Configuring Havasu¶

Havasu needs to be configured before it can be used. Wherobots Cloud provides a set of default configurations for the users. Users can use the default configurations to get started quickly. However, users can also customize the configurations to store data in their own S3 buckets.

Configuring Havasu¶

Havasu can be configured before launching the Sedona context. Here is an example of configuring Havasu to use a custom S3 bucket:

config = SedonaContext. \
    builder(). \
    config("spark.sql.catalog.my_catalog.type", "hadoop"). \
    config("spark.sql.catalog.my_catalog", "org.apache.iceberg.spark.SparkCatalog"). \
    config("spark.sql.catalog.my_catalog.warehouse", "s3://path/to/your/warehouse"). \
    config("spark.sql.catalog.my_catalog.io-impl", "org.apache.iceberg.aws.s3.S3FileIO"). \
    getOrCreate()
sedona = SedonaContext.create(config)

In the configured Sedona context, users can access Havasu tables stored in their own S3 path using my_catalog as table namespace. For example, users can create a table in Havasu using my_catalog.<db_name>.<table_name> as table name:

PythonScalaJava

sedona.sql("CREATE DATABASE IF NOT EXISTS my_catalog.test_db.test_table")
sedona.sql("""
CREATE TABLE IF NOT EXISTS my_catalog.test_db.test_table (
  id STRING,
  geom GEOMETRY
)
""")

sedona.sql("CREATE DATABASE IF NOT EXISTS my_catalog.test_db.test_table")
sedona.sql("""
CREATE TABLE IF NOT EXISTS my_catalog.test_db.test_table (
  id STRING,
  geom GEOMETRY
)
""")

sedona.sql("CREATE DATABASE IF NOT EXISTS my_catalog.test_db.test_table");
sedona.sql(
  "CREATE TABLE IF NOT EXISTS my_catalog.test_db.test_table (" +
  "id STRING," +
  "geom GEOMETRY" +
")");

Users can also configure multiple Havasu catalogs in the same Spark session.
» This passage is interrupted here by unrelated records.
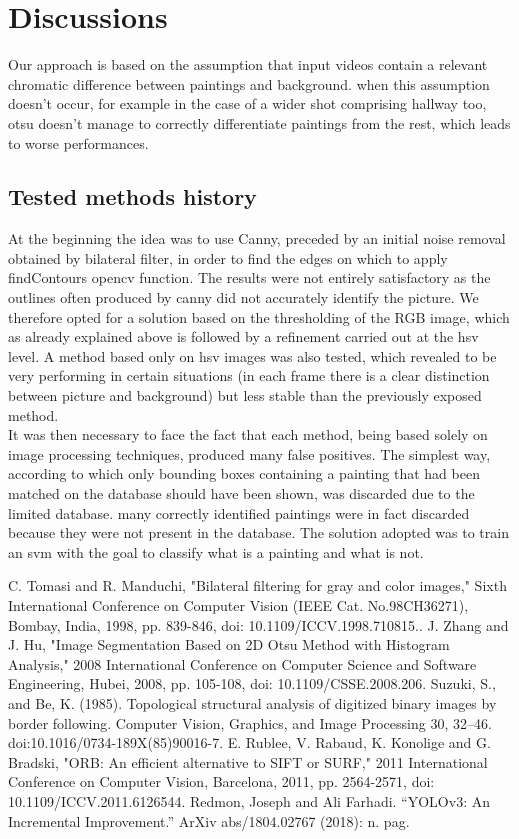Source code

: \documentclass[conference]{IEEEtran}
\begin{document}
\bigskip
\bigskip
\bigskip


\section{Discussions}
Our approach is based on the assumption that input videos contain a relevant chromatic difference between paintings and background. when this assumption doesn’t occur, for example in the case of a wider shot comprising hallway too, otsu doesn’t manage to correctly differentiate paintings from the rest, which leads to worse performances.
\subsection*{Tested methods history}
At the beginning the idea was to use Canny, preceded by an initial noise removal obtained by bilateral filter, in order to find the edges on which to apply findContours opencv function. The results were not entirely satisfactory as the outlines often produced by canny did not accurately identify the picture. We therefore opted for a solution based on the thresholding of the RGB image, which as already explained above is followed by a refinement carried out at the hsv level. A method based only on hsv images was also tested, which revealed to be very performing in certain situations (in each frame there is a clear distinction between picture and background) but less stable than the previously exposed method.\\
It was then necessary to face the fact that each method, being based solely on image processing techniques, produced many false positives. The simplest way, according to which only bounding boxes containing a painting that had been matched on the database should have been shown, was discarded due to the limited database. many correctly identified paintings were in fact discarded because they were not present in the database. The solution adopted was to train an svm with the goal to classify what is a painting and what is not.


\begin{thebibliography}{00}
 C. Tomasi and R. Manduchi, "Bilateral filtering for gray and color images," Sixth International Conference on Computer Vision (IEEE Cat. No.98CH36271), Bombay, India, 1998, pp. 839-846, doi: 10.1109/ICCV.1998.710815..
 J. Zhang and J. Hu, "Image Segmentation Based on 2D Otsu Method with Histogram Analysis," 2008 International Conference on Computer Science and Software Engineering, Hubei, 2008, pp. 105-108, doi: 10.1109/CSSE.2008.206.
Suzuki, S., and Be, K. (1985). Topological structural analysis of digitized binary images by border following. Computer Vision, Graphics, and Image Processing 30, 32–46. doi:10.1016/0734-189X(85)90016-7.
 E. Rublee, V. Rabaud, K. Konolige and G. Bradski, "ORB: An efficient alternative to SIFT or SURF," 2011 International Conference on Computer Vision, Barcelona, 2011, pp. 2564-2571, doi: 10.1109/ICCV.2011.6126544.
Redmon, Joseph and Ali Farhadi. “YOLOv3: An Incremental Improvement.” ArXiv abs/1804.02767 (2018): n. pag.
\end{thebibliography}
\end{document}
For example, users can configure two Havasu catalogs my_catalog and my_catalog2:

config = SedonaContext. \
    builder(). \
    config("spark.sql.catalog.my_catalog.type", "hadoop"). \
    config("spark.sql.catalog.my_catalog", "org.apache.iceberg.spark.SparkCatalog"). \
    config("spark.sql.catalog.my_catalog.warehouse", "s3://path/to/your/warehouse1"). \
    config("spark.sql.catalog.my_catalog.io-impl", "org.apache.iceberg.aws.s3.S3FileIO"). \
    config("spark.sql.catalog.my_catalog2.type", "hadoop"). \
    config("spark.sql.catalog.my_catalog2", "org.apache.iceberg.spark.SparkCatalog"). \
    config("spark.sql.catalog.my_catalog2.warehouse", "s3://path/to/your/warehouse2"). \
    config("spark.sql.catalog.my_catalog2.io-impl", "org.apache.iceberg.aws.s3.S3FileIO"). \
    getOrCreate()
sedona = SedonaContext.create(config)

Tables named my_catalog.<db_name>.<table_name> will be stored in s3://path/to/your/warehouse1, while tables named my_catalog2.<db_name>.<table_name> will be stored in s3://path/to/your/warehouse2.

The configuration of Havasu is almost identical to the catalog configuration of Apache Iceberg on Spark. Please refer to Spark Configuration for details. If users have their own catalog service such as Hive metastore or AWS Glue, they can also configure Havasu to use their own catalog services.

S3 Cross-Account Access¶

Havasu can use users' own S3 buckets as table storage. This requires some configurations on both AWS IAM and Wherobots Sedona Context. Please refer to Access Your Own S3 Buckets for details.

Default Configuration¶

Wherobots Cloud provides a set of default configurations for the users to store data under the S3 bucket allocated for the users, the name of the pre-configured catalog is wherobots.

spark.sql.catalog.wherobots            org.apache.iceberg.spark.SparkCatalog
spark.sql.catalog.wherobots.type       hadoop
spark.sql.catalog.wherobots.warehouse  <path to S3 allocated for the user>
spark.sql.catalog.wherobots.io-impl    org.apache.iceberg.aws.s3.S3FileIO

Specifically, Havasu uses hadoop on AWS S3 as the default catalog. This setup is not safe for concurrent writes. Please see Limitations for more details.

Last update: February 9, 2024 03:04:11